Scan the records for the string "Grad", then copy each line that has it.
[[ GIVEN RECORDS, beginning ]]
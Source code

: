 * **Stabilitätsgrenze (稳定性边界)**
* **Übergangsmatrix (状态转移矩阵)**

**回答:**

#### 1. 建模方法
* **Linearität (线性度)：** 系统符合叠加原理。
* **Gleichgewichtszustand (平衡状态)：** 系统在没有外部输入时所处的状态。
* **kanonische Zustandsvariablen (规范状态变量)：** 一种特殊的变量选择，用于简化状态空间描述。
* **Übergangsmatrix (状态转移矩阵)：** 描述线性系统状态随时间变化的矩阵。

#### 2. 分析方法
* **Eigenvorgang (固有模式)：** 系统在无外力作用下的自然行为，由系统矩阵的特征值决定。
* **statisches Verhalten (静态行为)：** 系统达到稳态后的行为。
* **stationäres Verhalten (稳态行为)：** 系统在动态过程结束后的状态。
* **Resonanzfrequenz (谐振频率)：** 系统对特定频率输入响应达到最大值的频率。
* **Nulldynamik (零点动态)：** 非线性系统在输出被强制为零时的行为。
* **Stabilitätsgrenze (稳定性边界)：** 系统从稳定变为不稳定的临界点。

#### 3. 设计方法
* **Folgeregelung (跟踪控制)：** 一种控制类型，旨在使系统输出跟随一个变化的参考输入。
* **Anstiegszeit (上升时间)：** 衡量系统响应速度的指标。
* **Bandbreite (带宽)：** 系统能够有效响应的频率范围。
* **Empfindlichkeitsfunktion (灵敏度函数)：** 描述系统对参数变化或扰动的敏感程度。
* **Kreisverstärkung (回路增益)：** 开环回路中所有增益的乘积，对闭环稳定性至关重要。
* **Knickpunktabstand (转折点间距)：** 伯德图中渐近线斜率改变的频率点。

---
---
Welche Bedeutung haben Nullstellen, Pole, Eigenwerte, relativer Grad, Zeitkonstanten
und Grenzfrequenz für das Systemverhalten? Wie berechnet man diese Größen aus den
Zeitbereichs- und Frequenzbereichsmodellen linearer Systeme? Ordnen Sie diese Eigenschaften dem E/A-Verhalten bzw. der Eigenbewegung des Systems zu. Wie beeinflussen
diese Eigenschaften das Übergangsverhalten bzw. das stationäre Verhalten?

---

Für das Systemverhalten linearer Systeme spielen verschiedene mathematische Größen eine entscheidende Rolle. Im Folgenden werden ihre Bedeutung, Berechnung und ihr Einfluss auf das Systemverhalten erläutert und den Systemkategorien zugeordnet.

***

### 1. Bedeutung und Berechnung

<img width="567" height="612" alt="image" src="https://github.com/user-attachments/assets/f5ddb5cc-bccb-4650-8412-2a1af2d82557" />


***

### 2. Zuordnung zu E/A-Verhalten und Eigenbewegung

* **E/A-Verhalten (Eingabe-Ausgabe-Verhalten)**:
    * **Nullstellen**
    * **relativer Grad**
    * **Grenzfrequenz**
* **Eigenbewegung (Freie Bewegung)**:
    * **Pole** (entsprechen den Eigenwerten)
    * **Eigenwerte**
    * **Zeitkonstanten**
[[ GIVEN RECORDS, end ]]
**RESPONSE BELOW:**
Welche Bedeutung haben Nullstellen, Pole, Eigenwerte, relativer Grad, Zeitkonstanten
    * **relativer Grad**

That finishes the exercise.